Angkor Wat is the largest single religious building in the world and one of the most visited religious sites in the world.
The city where the temple was built, Angkor, is located in modern day Cambodia and was once the capital of the Khmer Empire.
The temples of Angkor, crafted by the Khmer civilization between 802 and 1220 AD, represent one of humankind’s most astonishing architectural achievements.
Angkor Wat means ‘City of Temples’ or simply ‘City Temple.’
Originally built as a Hindu temple dedicated to the god Vishnu, it was converted into a Buddhist temple in the 14th century, and statues of Buddha were added to its already rich artwork.
It was built to be a replica of the universe, but done in stone. It also represents an earthly model of the cosmic world.
Its 65 meters (213 feet) tall central tower is surrounded by four smaller towers and a series of enclosure walls, a layout that recreates the image of Mount Meru, a legendary place in Hindu mythology that is said to lie beyond the Himalayas and be the home of the gods.
Angkor Wat’s main entrance was to the west (a direction associated with Vishnu) across a stone causeway, with guardian lions marking the way.
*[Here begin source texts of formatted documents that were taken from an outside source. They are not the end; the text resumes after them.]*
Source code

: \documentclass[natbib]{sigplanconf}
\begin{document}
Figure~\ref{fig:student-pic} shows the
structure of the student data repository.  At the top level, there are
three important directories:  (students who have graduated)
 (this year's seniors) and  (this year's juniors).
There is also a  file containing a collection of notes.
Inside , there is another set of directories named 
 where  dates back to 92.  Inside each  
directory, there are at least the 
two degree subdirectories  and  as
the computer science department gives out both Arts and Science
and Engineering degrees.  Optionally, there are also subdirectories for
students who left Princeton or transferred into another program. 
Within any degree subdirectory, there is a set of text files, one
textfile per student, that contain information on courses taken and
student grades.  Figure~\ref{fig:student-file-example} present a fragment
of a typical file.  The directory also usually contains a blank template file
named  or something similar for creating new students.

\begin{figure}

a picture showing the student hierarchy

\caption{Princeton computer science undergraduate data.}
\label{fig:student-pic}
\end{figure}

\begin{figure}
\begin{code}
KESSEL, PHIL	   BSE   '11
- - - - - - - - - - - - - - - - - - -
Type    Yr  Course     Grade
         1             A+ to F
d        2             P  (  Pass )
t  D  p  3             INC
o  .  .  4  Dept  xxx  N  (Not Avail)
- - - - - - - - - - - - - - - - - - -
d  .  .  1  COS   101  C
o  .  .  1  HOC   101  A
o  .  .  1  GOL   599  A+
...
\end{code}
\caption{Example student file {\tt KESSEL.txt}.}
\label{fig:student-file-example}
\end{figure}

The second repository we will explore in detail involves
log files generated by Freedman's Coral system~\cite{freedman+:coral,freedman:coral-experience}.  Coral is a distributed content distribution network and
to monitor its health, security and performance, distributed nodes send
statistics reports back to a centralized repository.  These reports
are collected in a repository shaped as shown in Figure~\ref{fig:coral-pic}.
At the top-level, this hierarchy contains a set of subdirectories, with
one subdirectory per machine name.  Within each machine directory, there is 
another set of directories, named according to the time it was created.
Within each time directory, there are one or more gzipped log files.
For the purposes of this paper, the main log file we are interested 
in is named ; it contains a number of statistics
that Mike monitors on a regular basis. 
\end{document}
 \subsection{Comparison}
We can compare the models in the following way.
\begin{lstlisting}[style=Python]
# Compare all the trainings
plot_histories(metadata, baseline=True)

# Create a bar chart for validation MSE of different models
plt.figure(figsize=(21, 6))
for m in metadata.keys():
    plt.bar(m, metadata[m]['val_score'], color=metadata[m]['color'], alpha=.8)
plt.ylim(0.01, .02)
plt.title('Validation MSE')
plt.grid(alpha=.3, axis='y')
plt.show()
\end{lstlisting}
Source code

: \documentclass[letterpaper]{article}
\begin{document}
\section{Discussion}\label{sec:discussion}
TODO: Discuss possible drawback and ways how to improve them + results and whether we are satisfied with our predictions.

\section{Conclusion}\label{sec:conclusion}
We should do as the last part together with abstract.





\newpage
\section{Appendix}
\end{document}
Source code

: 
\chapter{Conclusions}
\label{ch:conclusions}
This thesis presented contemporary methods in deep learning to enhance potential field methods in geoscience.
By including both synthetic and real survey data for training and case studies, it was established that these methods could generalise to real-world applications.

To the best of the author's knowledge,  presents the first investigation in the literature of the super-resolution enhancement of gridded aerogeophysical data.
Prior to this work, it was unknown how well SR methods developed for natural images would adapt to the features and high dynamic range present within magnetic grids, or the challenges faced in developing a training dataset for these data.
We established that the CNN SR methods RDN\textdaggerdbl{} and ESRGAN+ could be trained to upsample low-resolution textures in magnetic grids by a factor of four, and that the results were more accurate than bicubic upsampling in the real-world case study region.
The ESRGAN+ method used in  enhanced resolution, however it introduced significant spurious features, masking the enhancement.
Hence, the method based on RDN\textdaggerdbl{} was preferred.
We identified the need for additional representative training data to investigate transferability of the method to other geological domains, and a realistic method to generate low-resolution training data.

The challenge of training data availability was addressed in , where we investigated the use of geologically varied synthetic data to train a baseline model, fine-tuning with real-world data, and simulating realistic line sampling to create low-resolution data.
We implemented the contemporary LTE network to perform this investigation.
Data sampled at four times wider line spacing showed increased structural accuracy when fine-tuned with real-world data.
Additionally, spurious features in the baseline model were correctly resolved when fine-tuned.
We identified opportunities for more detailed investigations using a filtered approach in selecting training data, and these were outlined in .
To the east of the temple was a second, more modest, entrance.
Angkor Wat itself is surrounded by a 200 meters (650 feet) wide moat that encompasses a perimeter of more than 5 km (3 miles). This moat is 4 m (13 feet) deep and would have helped stabilize the temple’s foundation, preventing groundwater from rising too high or falling too low.
The Temples of Angkor feature a moat as their outermost boundary as water is symbolic of the Cosmic Sea, which is the source of creative energy and life for Hindus.
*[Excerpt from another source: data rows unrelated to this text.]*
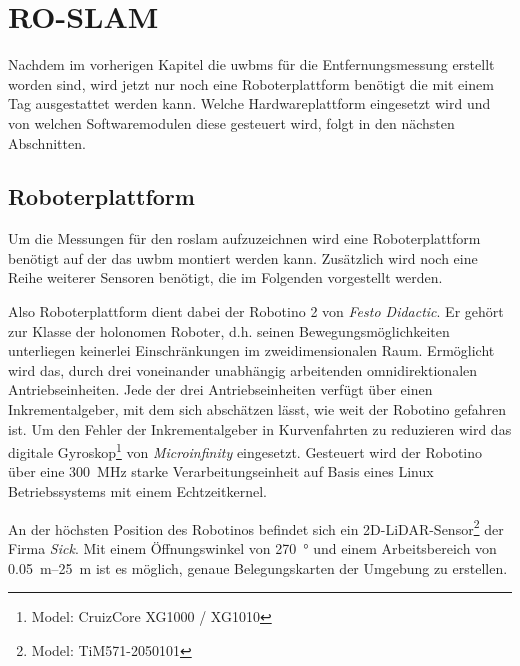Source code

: \begin{comment}
------------------------------------------------------------------------------------------
\end{comment}
\chapter{RO-SLAM}\label{ch:ro_slam}

Nachdem im vorherigen Kapitel die \Glspl{uwbm} für die Entfernungsmessung erstellt worden sind, wird jetzt nur noch eine Roboterplattform benötigt die mit einem Tag ausgestattet werden kann. Welche Hardwareplattform eingesetzt wird und von welchen Softwaremodulen diese gesteuert wird, folgt in den nächsten Abschnitten.

\begin{comment}
--------------------------------------------------------------------------------
- Einsatz mobiler Roboter in der Logistik am Beispiel des Robotino
	- http://www.r-moehrle.de/wissenschaftlicheArbeiten/robotino1.pdf
\end{comment}
\section{Roboterplattform}

Um die Messungen für den \Gls{roslam} aufzuzeichnen wird eine Roboterplattform benötigt auf der das \Gls{uwbm} montiert werden kann. Zusätzlich wird noch eine Reihe weiterer Sensoren benötigt, die im Folgenden vorgestellt werden.

Also Roboterplattform dient dabei der Robotino 2 von \textit{Festo Didactic}. Er gehört zur Klasse der holonomen Roboter, d.h. seinen Bewegungsmöglichkeiten unterliegen keinerlei Einschränkungen im zweidimensionalen Raum. Ermöglicht wird das, durch drei voneinander unabhängig arbeitenden omnidirektionalen Antriebseinheiten. Jede der drei Antriebseinheiten verfügt über einen Inkrementalgeber, mit dem sich abschätzen lässt, wie weit der Robotino gefahren ist. Um den Fehler der Inkrementalgeber in Kurvenfahrten zu reduzieren wird das digitale Gyroskop\footnote{Model: CruizCore XG1000 / XG1010} von \textit{Microinfinity} eingesetzt. Gesteuert wird der Robotino über eine \SI{300}{\MHz} starke Verarbeitungseinheit auf Basis eines Linux Betriebssystems mit einem Echtzeitkernel. \cite{festo2007robotinomanual}

An der höchsten Position des Robotinos befindet sich ein 2D-LiDAR-Sensor\footnote{Model: TiM571-2050101} der Firma \textit{Sick}. Mit einem Öffnungswinkel von \SI{270}{\degree} und einem Arbeitsbereich von \SIrange{0.05}{25}{\meter} ist es möglich, genaue Belegungskarten der Umgebung zu erstellen. \cite{sick2016operatingmanual}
The decorations on the walls of the temple have a uniquely Hindu story telling characteristics. They have fables and myths pictures that tell of the temple’s origin in Hindu religion.
A series of enclosure walls then follow which symbolize the obstacles that need to be surpassed towards the path of enlightenment. Lastly are the towers which represent the residence of Hindu gods or a sacred intersection.
The Churning of the Ocean of Milk is one of the best episodes in Hindy mythology and appears in the Bhagavata Purana, the Mahabharata and the Vishnu Purana. The Ocean of Milk is churned by gods and demons in order to create the elixir of life, Amrta.
Building Angkor Wat was an enormous undertaking that involved quarrying, careful artistic work and lots of digging. To create the moat around the temple, 1.5 million cubic meters (53 million cubic feet) of sand and silt were moved, a task that would have required thousands of people working at one time.
Angkor Wat is built within Angkor which was once the capital of the Khmer Empire. In the past, the population within the city is said to have reached one million. That figure makes it the largest city in the world before the Industrial Revolution.
In recognition of the important part it played in both the Hinduism and Buddhism, UNESCO declared it a World Heritage Site in 1992.
50% of international tourists visit Cambodia to see this religious monument. As if to show how proud they are of their heritage, the monument is featured on their national flag.
Angkor Wat receives more than 2 million visitors annually.